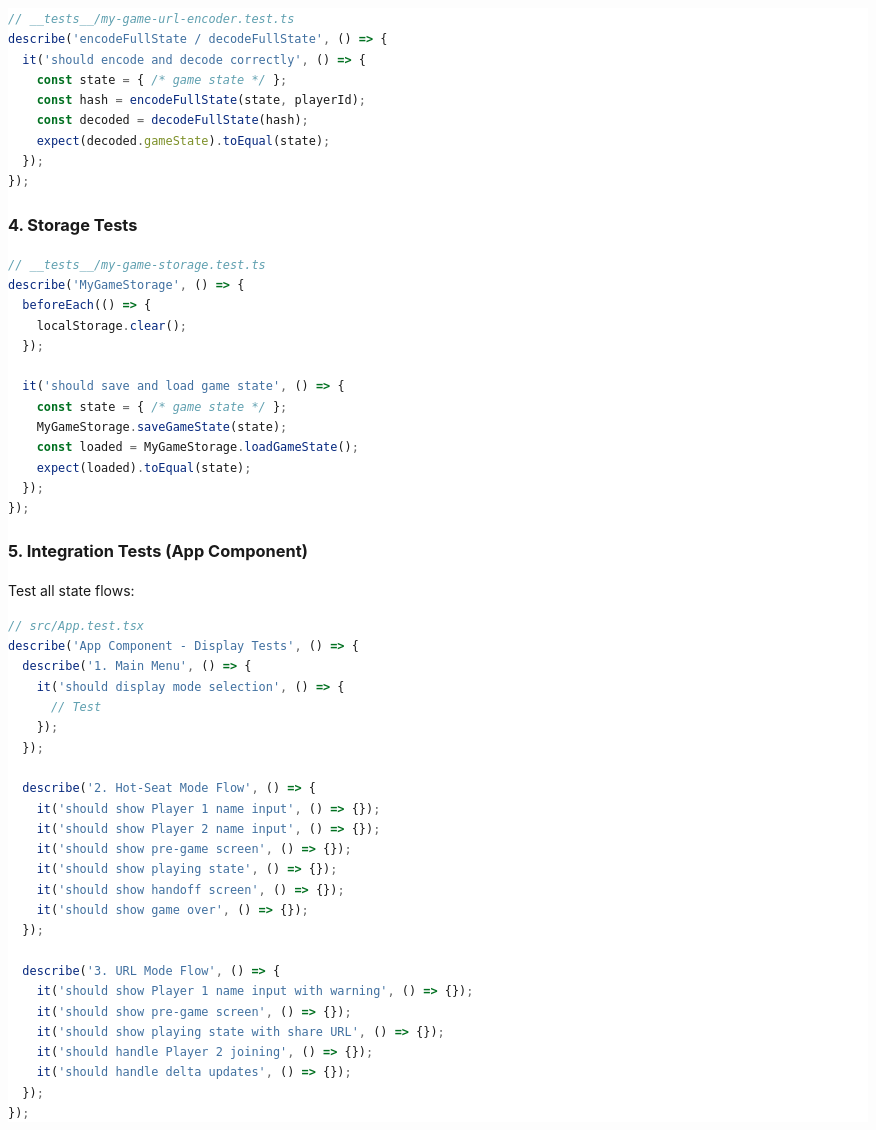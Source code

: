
 ```typescript
// __tests__/my-game-url-encoder.test.ts
describe('encodeFullState / decodeFullState', () => {
  it('should encode and decode correctly', () => {
    const state = { /* game state */ };
    const hash = encodeFullState(state, playerId);
    const decoded = decodeFullState(hash);
    expect(decoded.gameState).toEqual(state);
  });
});
```

### 4. Storage Tests

```typescript
// __tests__/my-game-storage.test.ts
describe('MyGameStorage', () => {
  beforeEach(() => {
    localStorage.clear();
  });

  it('should save and load game state', () => {
    const state = { /* game state */ };
    MyGameStorage.saveGameState(state);
    const loaded = MyGameStorage.loadGameState();
    expect(loaded).toEqual(state);
  });
});
```

### 5. Integration Tests (App Component)

Test all state flows:

```typescript
// src/App.test.tsx
describe('App Component - Display Tests', () => {
  describe('1. Main Menu', () => {
    it('should display mode selection', () => {
      // Test
    });
  });

  describe('2. Hot-Seat Mode Flow', () => {
    it('should show Player 1 name input', () => {});
    it('should show Player 2 name input', () => {});
    it('should show pre-game screen', () => {});
    it('should show playing state', () => {});
    it('should show handoff screen', () => {});
    it('should show game over', () => {});
  });

  describe('3. URL Mode Flow', () => {
    it('should show Player 1 name input with warning', () => {});
    it('should show pre-game screen', () => {});
    it('should show playing state with share URL', () => {});
    it('should handle Player 2 joining', () => {});
    it('should handle delta updates', () => {});
  });
});
```
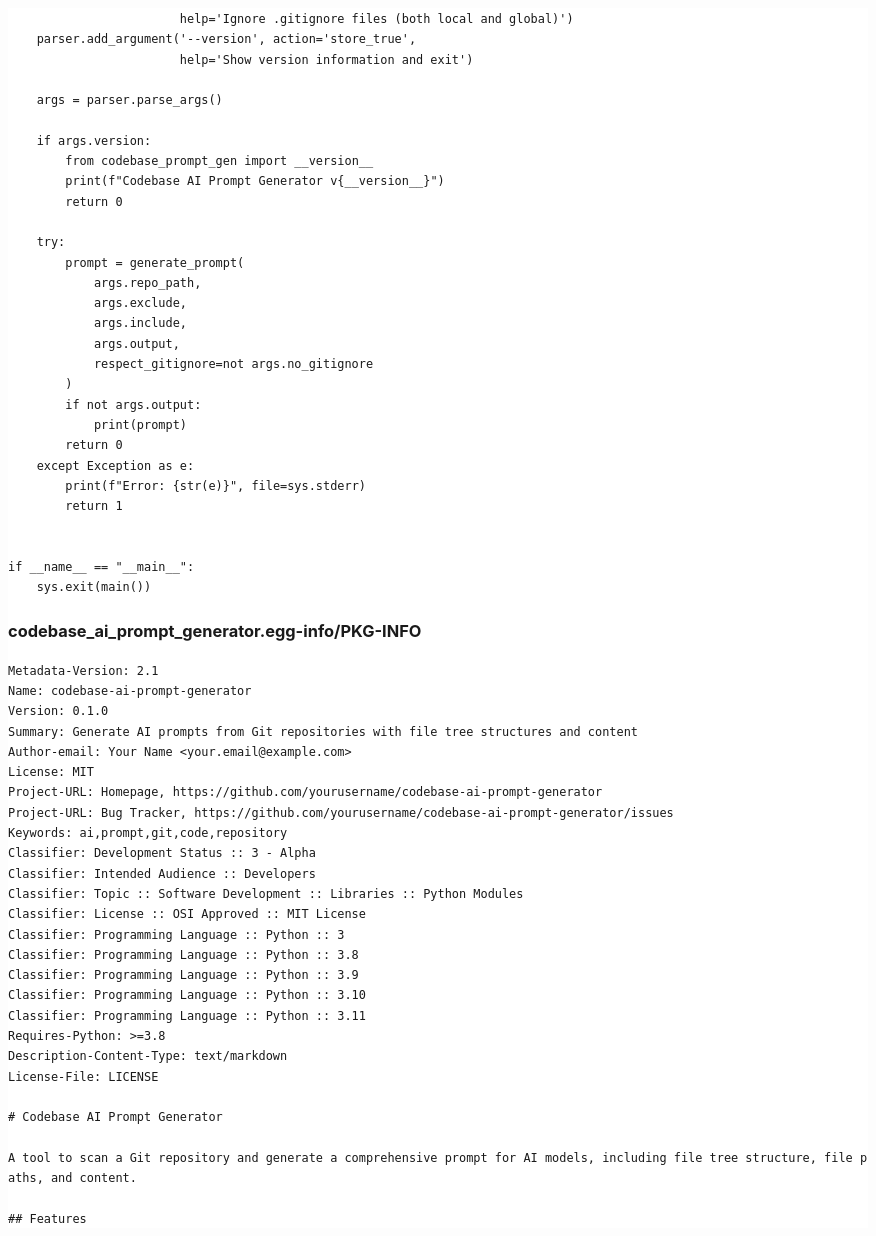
 ```
                        help='Ignore .gitignore files (both local and global)')
    parser.add_argument('--version', action='store_true',
                        help='Show version information and exit')
    
    args = parser.parse_args()
    
    if args.version:
        from codebase_prompt_gen import __version__
        print(f"Codebase AI Prompt Generator v{__version__}")
        return 0
    
    try:
        prompt = generate_prompt(
            args.repo_path, 
            args.exclude, 
            args.include, 
            args.output,
            respect_gitignore=not args.no_gitignore
        )
        if not args.output:
            print(prompt)
        return 0
    except Exception as e:
        print(f"Error: {str(e)}", file=sys.stderr)
        return 1


if __name__ == "__main__":
    sys.exit(main()) 
```

### codebase_ai_prompt_generator.egg-info/PKG-INFO

```
Metadata-Version: 2.1
Name: codebase-ai-prompt-generator
Version: 0.1.0
Summary: Generate AI prompts from Git repositories with file tree structures and content
Author-email: Your Name <your.email@example.com>
License: MIT
Project-URL: Homepage, https://github.com/yourusername/codebase-ai-prompt-generator
Project-URL: Bug Tracker, https://github.com/yourusername/codebase-ai-prompt-generator/issues
Keywords: ai,prompt,git,code,repository
Classifier: Development Status :: 3 - Alpha
Classifier: Intended Audience :: Developers
Classifier: Topic :: Software Development :: Libraries :: Python Modules
Classifier: License :: OSI Approved :: MIT License
Classifier: Programming Language :: Python :: 3
Classifier: Programming Language :: Python :: 3.8
Classifier: Programming Language :: Python :: 3.9
Classifier: Programming Language :: Python :: 3.10
Classifier: Programming Language :: Python :: 3.11
Requires-Python: >=3.8
Description-Content-Type: text/markdown
License-File: LICENSE

# Codebase AI Prompt Generator

A tool to scan a Git repository and generate a comprehensive prompt for AI models, including file tree structure, file paths, and content.

## Features

```
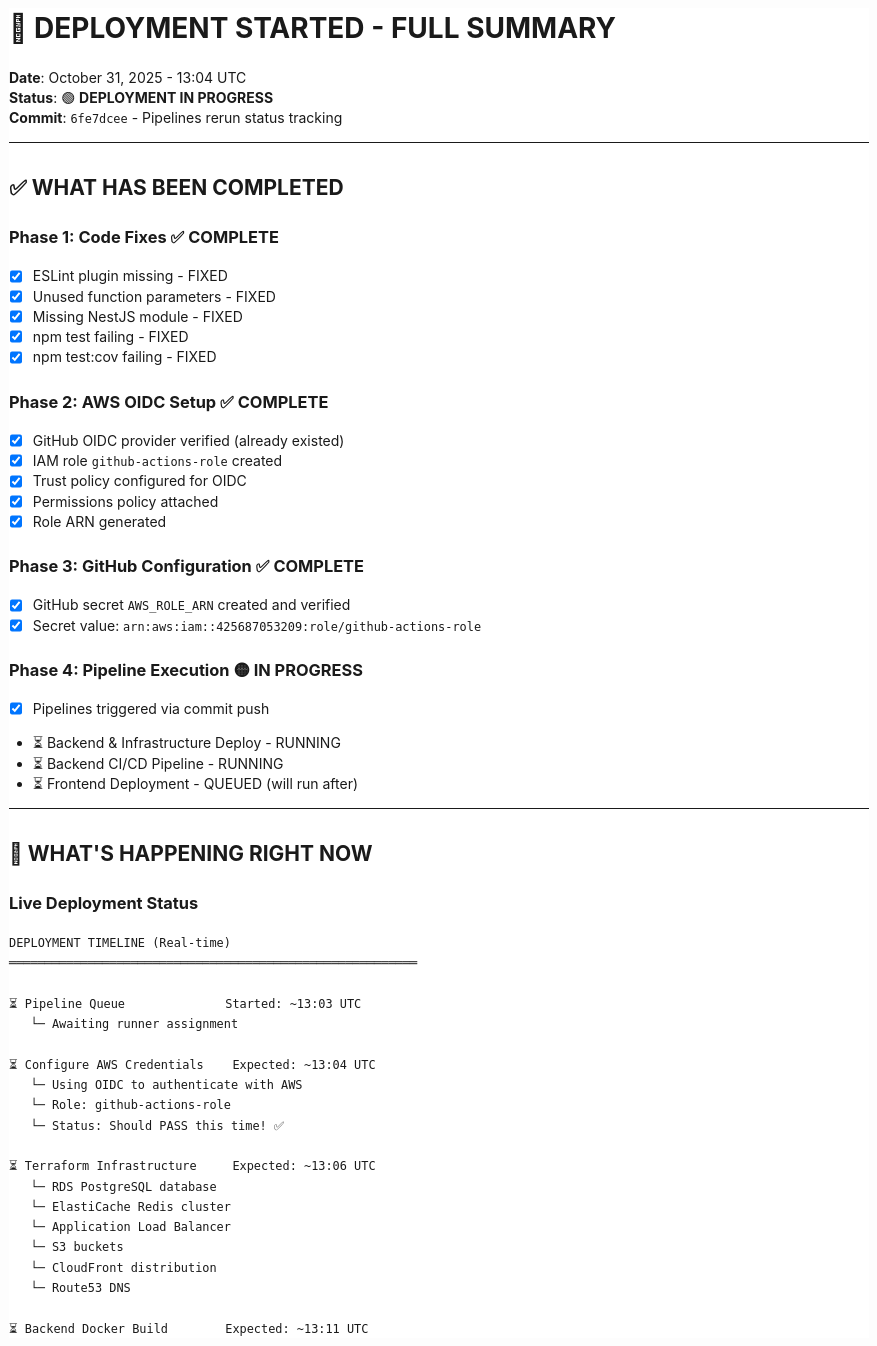 # 🎉 **DEPLOYMENT STARTED - FULL SUMMARY**

**Date**: October 31, 2025 - 13:04 UTC  
**Status**: 🟢 **DEPLOYMENT IN PROGRESS**  
**Commit**: `6fe7dcee` - Pipelines rerun status tracking

---

## ✅ **WHAT HAS BEEN COMPLETED**

### **Phase 1: Code Fixes** ✅ COMPLETE
- [x] ESLint plugin missing - FIXED
- [x] Unused function parameters - FIXED  
- [x] Missing NestJS module - FIXED
- [x] npm test failing - FIXED
- [x] npm test:cov failing - FIXED

### **Phase 2: AWS OIDC Setup** ✅ COMPLETE
- [x] GitHub OIDC provider verified (already existed)
- [x] IAM role `github-actions-role` created
- [x] Trust policy configured for OIDC
- [x] Permissions policy attached
- [x] Role ARN generated

### **Phase 3: GitHub Configuration** ✅ COMPLETE
- [x] GitHub secret `AWS_ROLE_ARN` created and verified
- [x] Secret value: `arn:aws:iam::425687053209:role/github-actions-role`

### **Phase 4: Pipeline Execution** 🟡 IN PROGRESS
- [x] Pipelines triggered via commit push
- ⏳ Backend & Infrastructure Deploy - RUNNING
- ⏳ Backend CI/CD Pipeline - RUNNING
- ⏳ Frontend Deployment - QUEUED (will run after)

---

## 🚀 **WHAT'S HAPPENING RIGHT NOW**

### **Live Deployment Status**

```
DEPLOYMENT TIMELINE (Real-time)
═════════════════════════════════════════════════════════

⏳ Pipeline Queue              Started: ~13:03 UTC
   └─ Awaiting runner assignment

⏳ Configure AWS Credentials    Expected: ~13:04 UTC
   └─ Using OIDC to authenticate with AWS
   └─ Role: github-actions-role
   └─ Status: Should PASS this time! ✅

⏳ Terraform Infrastructure     Expected: ~13:06 UTC
   └─ RDS PostgreSQL database
   └─ ElastiCache Redis cluster
   └─ Application Load Balancer
   └─ S3 buckets
   └─ CloudFront distribution
   └─ Route53 DNS

⏳ Backend Docker Build        Expected: ~13:11 UTC
```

- _Directions_:
Check each line above for the word "OIDC" and copy every line that has it.

- _The answer_:
### **Phase 2: AWS OIDC Setup** ✅ COMPLETE
- [x] GitHub OIDC provider verified (already existed)
- [x] Trust policy configured for OIDC
   └─ Using OIDC to authenticate with AWS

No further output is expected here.